Add improvements to AzureConverter (#1896)

* Add some improvements to AzureConverter * Adapt docstring + use Path instead of str * Fix mypy version to 0.910
2025-12-13 07:47:26 +00:00 · 2021-12-16 12:45:24 +01:00 · 2021-12-16 12:45:24 +01:00 · 4edec04c2c
commit 4edec04c2c
parent e4aec4661d
2 changed files with 75 additions and 15 deletions
--- a/.github/workflows/linux_ci.yml
+++ b/.github/workflows/linux_ci.yml
@ -17,7 +17,7 @@ jobs:
          python-version: 3.8
      - name: Test with mypy
        run: |
-          pip install mypy types-Markdown types-requests types-PyYAML pydantic
+          pip install mypy==0.910 types-Markdown types-requests types-PyYAML pydantic
          mypy haystack
  build-cache:
--- a/haystack/nodes/file_converter/azure.py
+++ b/haystack/nodes/file_converter/azure.py
@ -34,6 +34,7 @@ class AzureConverter(BaseConverter):
                 save_json: bool = False,
                 preceding_context_len: int = 3,
                 following_context_len: int = 3,
                 merge_multiple_column_headers: bool = True,
                 ):
        """
        :param endpoint: Your Form Recognizer or Cognitive Services resource's endpoint.

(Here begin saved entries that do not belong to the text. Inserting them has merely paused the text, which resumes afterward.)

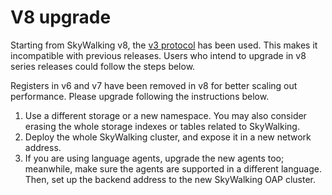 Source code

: # V8 upgrade
Starting from SkyWalking v8, the [v3 protocol](../api/trace-data-protocol-v3.md) has been used. This makes it incompatible with previous releases.
Users who intend to upgrade in v8 series releases could follow the steps below.


Registers in v6 and v7 have been removed in v8 for better scaling out performance. Please upgrade following the instructions below.
1. Use a different storage or a new namespace. You may also consider erasing the whole storage indexes or tables related to SkyWalking.
2. Deploy the whole SkyWalking cluster, and expose it in a new network address.
3. If you are using language agents, upgrade the new agents too; meanwhile, make sure the agents are supported in a different language.
Then, set up the backend address to the new SkyWalking OAP cluster.
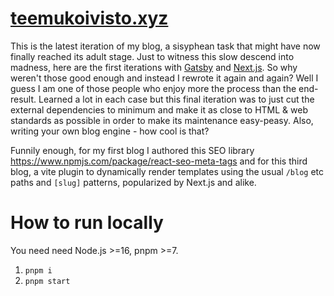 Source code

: # [teemukoivisto.xyz](https://teemukoivisto.xyz)

This is the latest iteration of my blog, a sisyphean task that might have now finally reached its adult stage. Just to witness this slow descend into madness, here are the first iterations with [Gatsby](https://github.com/TeemuKoivisto/simple-gatsby-typescript-blog) and [Next.js](https://github.com/TeemuKoivisto/nextjs-blog-typescript-tailwind). So why weren't those good enough and instead I rewrote it again and again? Well I guess I am one of those people who enjoy more the process than the end-result. Learned a lot in each case but this final iteration was to just cut the external dependencies to minimum and make it as close to HTML & web standards as possible in order to make its maintenance easy-peasy. Also, writing your own blog engine - how cool is that?

Funnily enough, for my first blog I authored this SEO library https://www.npmjs.com/package/react-seo-meta-tags and for this third blog, a vite plugin to dynamically render templates using the usual `/blog` etc paths and `[slug]` patterns, popularized by Next.js and alike.

# How to run locally

You need need Node.js >=16, pnpm >=7.

1. `pnpm i`
2. `pnpm start`
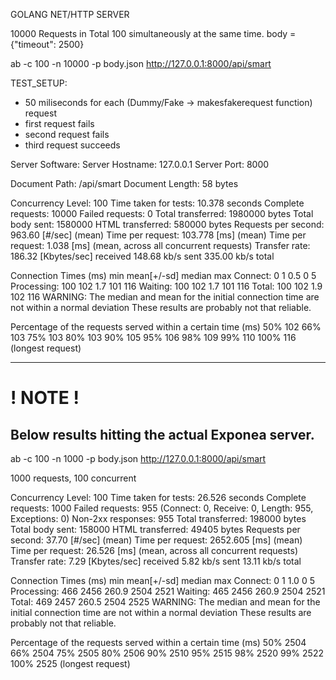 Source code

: GOLANG NET/HTTP SERVER

10000 Requests in Total 100 simultaneously at the same time. body = {"timeout": 2500}

ab -c 100 -n 10000 -p body.json http://127.0.0.1:8000/api/smart

TEST_SETUP:

- 50 miliseconds for each (Dummy/Fake -> makesfakerequest function) request
- first request fails
- second request fails
- third request succeeds

Server Software:
Server Hostname: 127.0.0.1
Server Port: 8000

Document Path: /api/smart
Document Length: 58 bytes

Concurrency Level: 100
Time taken for tests: 10.378 seconds
Complete requests: 10000
Failed requests: 0
Total transferred: 1980000 bytes
Total body sent: 1580000
HTML transferred: 580000 bytes
Requests per second: 963.60 [#/sec] (mean)
Time per request: 103.778 [ms] (mean)
Time per request: 1.038 [ms] (mean, across all concurrent requests)
Transfer rate: 186.32 [Kbytes/sec] received
148.68 kb/s sent
335.00 kb/s total

Connection Times (ms)
min mean[+/-sd] median max
Connect: 0 1 0.5 0 5
Processing: 100 102 1.7 101 116
Waiting: 100 102 1.7 101 116
Total: 100 102 1.9 102 116
WARNING: The median and mean for the initial connection time are not within a normal deviation
These results are probably not that reliable.

Percentage of the requests served within a certain time (ms)
50% 102
66% 103
75% 103
80% 103
90% 105
95% 106
98% 109
99% 110
100% 116 (longest request)

---

# ! NOTE !

## Below results hitting the actual Exponea server.

ab -c 100 -n 1000 -p body.json http://127.0.0.1:8000/api/smart

1000 requests, 100 concurrent

Concurrency Level: 100
Time taken for tests: 26.526 seconds
Complete requests: 1000
Failed requests: 955
(Connect: 0, Receive: 0, Length: 955, Exceptions: 0)
Non-2xx responses: 955
Total transferred: 198000 bytes
Total body sent: 158000
HTML transferred: 49405 bytes
Requests per second: 37.70 [#/sec] (mean)
Time per request: 2652.605 [ms] (mean)
Time per request: 26.526 [ms] (mean, across all concurrent requests)
Transfer rate: 7.29 [Kbytes/sec] received
5.82 kb/s sent
13.11 kb/s total

Connection Times (ms)
min mean[+/-sd] median max
Connect: 0 1 1.0 0 5
Processing: 466 2456 260.9 2504 2521
Waiting: 465 2456 260.9 2504 2521
Total: 469 2457 260.5 2504 2525
WARNING: The median and mean for the initial connection time are not within a normal deviation
These results are probably not that reliable.

Percentage of the requests served within a certain time (ms)
50% 2504
66% 2504
75% 2505
80% 2506
90% 2510
95% 2515
98% 2520
99% 2522
100% 2525 (longest request)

@ -51,11 +52,15 @@ class AzureConverter(BaseConverter):
        :param save_json: Whether to save the output of the Form Recognizer to a JSON file.

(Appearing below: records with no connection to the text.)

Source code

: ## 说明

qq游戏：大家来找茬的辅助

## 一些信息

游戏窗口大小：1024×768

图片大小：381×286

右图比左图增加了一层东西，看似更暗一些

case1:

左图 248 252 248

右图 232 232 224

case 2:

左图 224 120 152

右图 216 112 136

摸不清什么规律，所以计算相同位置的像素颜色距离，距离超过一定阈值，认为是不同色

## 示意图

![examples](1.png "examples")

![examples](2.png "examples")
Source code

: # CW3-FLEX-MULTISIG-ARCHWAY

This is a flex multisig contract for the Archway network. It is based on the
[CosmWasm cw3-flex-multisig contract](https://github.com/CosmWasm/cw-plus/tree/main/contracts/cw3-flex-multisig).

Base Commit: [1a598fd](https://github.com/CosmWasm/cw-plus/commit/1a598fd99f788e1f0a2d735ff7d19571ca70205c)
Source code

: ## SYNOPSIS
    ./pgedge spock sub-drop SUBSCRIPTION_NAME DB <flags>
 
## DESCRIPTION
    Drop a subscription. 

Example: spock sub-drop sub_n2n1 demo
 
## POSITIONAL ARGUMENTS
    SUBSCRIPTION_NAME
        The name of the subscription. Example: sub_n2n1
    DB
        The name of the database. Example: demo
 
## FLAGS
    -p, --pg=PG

        :param preceding_context_len: Number of lines before a table to extract as preceding context (will be returned as part of meta data).
        :param following_context_len: Number of lines after a table to extract as subsequent context (will be returned as part of meta data).
        :param merge_multiple_column_headers: Some tables contain more than one row as a column header (i.e., column description).
                                              This parameter lets you choose, whether to merge multiple column header
                                              rows to a single row.
        """
        # save init parameters to enable export of component config as YAML
        self.set_config(endpoint=endpoint, credential_key=credential_key, model_id=model_id,
                        valid_languages=valid_languages, save_json=save_json,
-                        preceding_context_len=preceding_context_len, following_context_len=following_context_len)
+                        preceding_context_len=preceding_context_len, following_context_len=following_context_len,
                        merge_multiple_column_headers=merge_multiple_column_headers)
        self.document_analysis_client = DocumentAnalysisClient(endpoint=endpoint,
                                                               credential=AzureKeyCredential(credential_key))
@ -64,6 +69,7 @@ class AzureConverter(BaseConverter):
        self.save_json = save_json
        self.preceding_context_len = preceding_context_len
        self.following_context_len = following_context_len
        self.merge_multiple_column_headers = merge_multiple_column_headers
        super().__init__(valid_languages=valid_languages)
@ -96,6 +102,8 @@ class AzureConverter(BaseConverter):
        :param known_language: Locale hint of the input document.
                               See supported locales here: https://aka.ms/azsdk/formrecognizer/supportedlocales.
        """
        if isinstance(file_path, str):
            file_path = Path(file_path)
        if valid_languages is None:
            valid_languages = self.valid_languages
@ -105,22 +113,57 @@ class AzureConverter(BaseConverter):
                                                                          locale=known_language)
            result = poller.result()
        if self.save_json:
            with open(file_path.with_suffix(".json"), "w") as json_file:
                json.dump(result.to_dict(), json_file, indent=2)
        docs = self._convert_tables_and_text(result, meta, valid_languages, file_path)
        return docs
    def convert_azure_json(self,
                           file_path: Path,
                           meta: Optional[Dict[str, str]] = None,
                           valid_languages: Optional[List[str]] = None,
                           ) -> List[Dict[str, Any]]:
        """
        Extract text and tables from the JSON output of Azure's Form Recognizer service.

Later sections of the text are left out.